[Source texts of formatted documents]
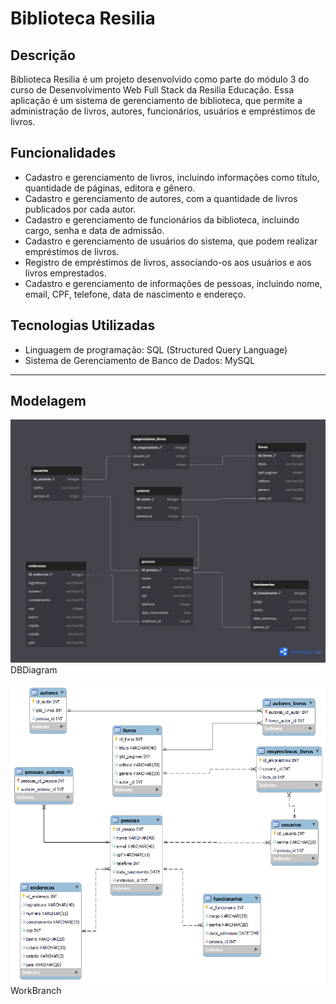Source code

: # Biblioteca Resilia

## Descrição

Biblioteca Resilia é um projeto desenvolvido como parte do módulo 3 do curso de Desenvolvimento Web Full Stack da Resilia Educação. Essa aplicação é um sistema de gerenciamento de biblioteca, que permite a administração de livros, autores, funcionários, usuários e empréstimos de livros.

## Funcionalidades

- Cadastro e gerenciamento de livros, incluindo informações como título, quantidade de páginas, editora e gênero.
- Cadastro e gerenciamento de autores, com a quantidade de livros publicados por cada autor.
- Cadastro e gerenciamento de funcionários da biblioteca, incluindo cargo, senha e data de admissão.
- Cadastro e gerenciamento de usuários do sistema, que podem realizar empréstimos de livros.
- Registro de empréstimos de livros, associando-os aos usuários e aos livros emprestados.
- Cadastro e gerenciamento de informações de pessoas, incluindo nome, email, CPF, telefone, data de nascimento e endereço.

## Tecnologias Utilizadas

- Linguagem de programação: SQL (Structured Query Language)
- Sistema de Gerenciamento de Banco de Dados: MySQL

---

## Modelagem

<img src="./Model/dbdriagramModel.png">DBDiagram</img>

<img src="./Model/workBranchModel.png">WorkBranch</img>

_About this exercise_
The required answer is the run of lines above, starting at the line with "Biblioteca Resilia é" and ending at the line with "- Cadastro e gerenciamento de funcionários", reproduced exactly with both ends.

_Written solution_
Biblioteca Resilia é um projeto desenvolvido como parte do módulo 3 do curso de Desenvolvimento Web Full Stack da Resilia Educação. Essa aplicação é um sistema de gerenciamento de biblioteca, que permite a administração de livros, autores, funcionários, usuários e empréstimos de livros.

## Funcionalidades

- Cadastro e gerenciamento de livros, incluindo informações como título, quantidade de páginas, editora e gênero.
- Cadastro e gerenciamento de autores, com a quantidade de livros publicados por cada autor.
- Cadastro e gerenciamento de funcionários da biblioteca, incluindo cargo, senha e data de admissão.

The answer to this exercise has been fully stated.